◆ Exercise objective: Your answer should be the full data, transcribed exactly, with no pictures in it.

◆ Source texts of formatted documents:
----
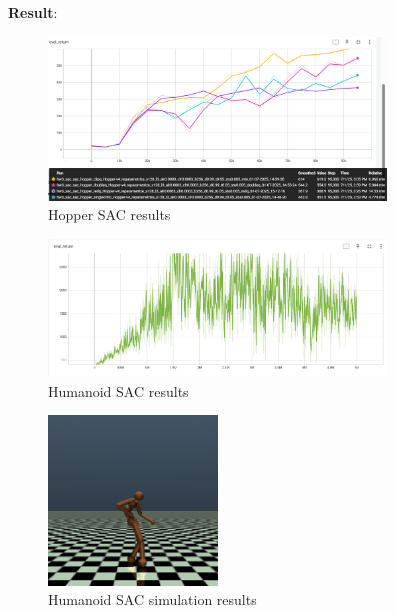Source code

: \textbf{Result}:

\begin{figure}[H]
    \centering
    \includegraphics[width=0.8\textwidth]{imgs/sac/hopper.png}
    \caption{Hopper SAC results}
    \label{fig:hopper_sac}
\end{figure}

\begin{figure}[H]
    \centering
    \includegraphics[width=0.8\textwidth]{imgs/sac/humanoid.png}
    \caption{Humanoid SAC results}
    \label{fig:humanoid_sac}
\end{figure}

\begin{figure}[H]
    \centering
    \includegraphics[width=0.4\textwidth]{imgs/sac/humanoid_sim.png}
    \caption{Humanoid SAC simulation results}
    \label{fig:humanoid_sac_sim}
\end{figure}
----
◆ Solution:
Source code

: \textbf{Result}:

\begin{figure}[H]
    \centering
    \includegraphics[width=0.8\textwidth]{imgs/sac/hopper.png}
    \caption{Hopper SAC results}
    \label{fig:hopper_sac}
\end{figure}

\begin{figure}[H]
    \centering
    \includegraphics[width=0.8\textwidth]{imgs/sac/humanoid.png}
    \caption{Humanoid SAC results}
    \label{fig:humanoid_sac}
\end{figure}

\begin{figure}[H]
    \centering
    \includegraphics[width=0.4\textwidth]{imgs/sac/humanoid_sim.png}
    \caption{Humanoid SAC simulation results}
    \label{fig:humanoid_sac_sim}
\end{figure}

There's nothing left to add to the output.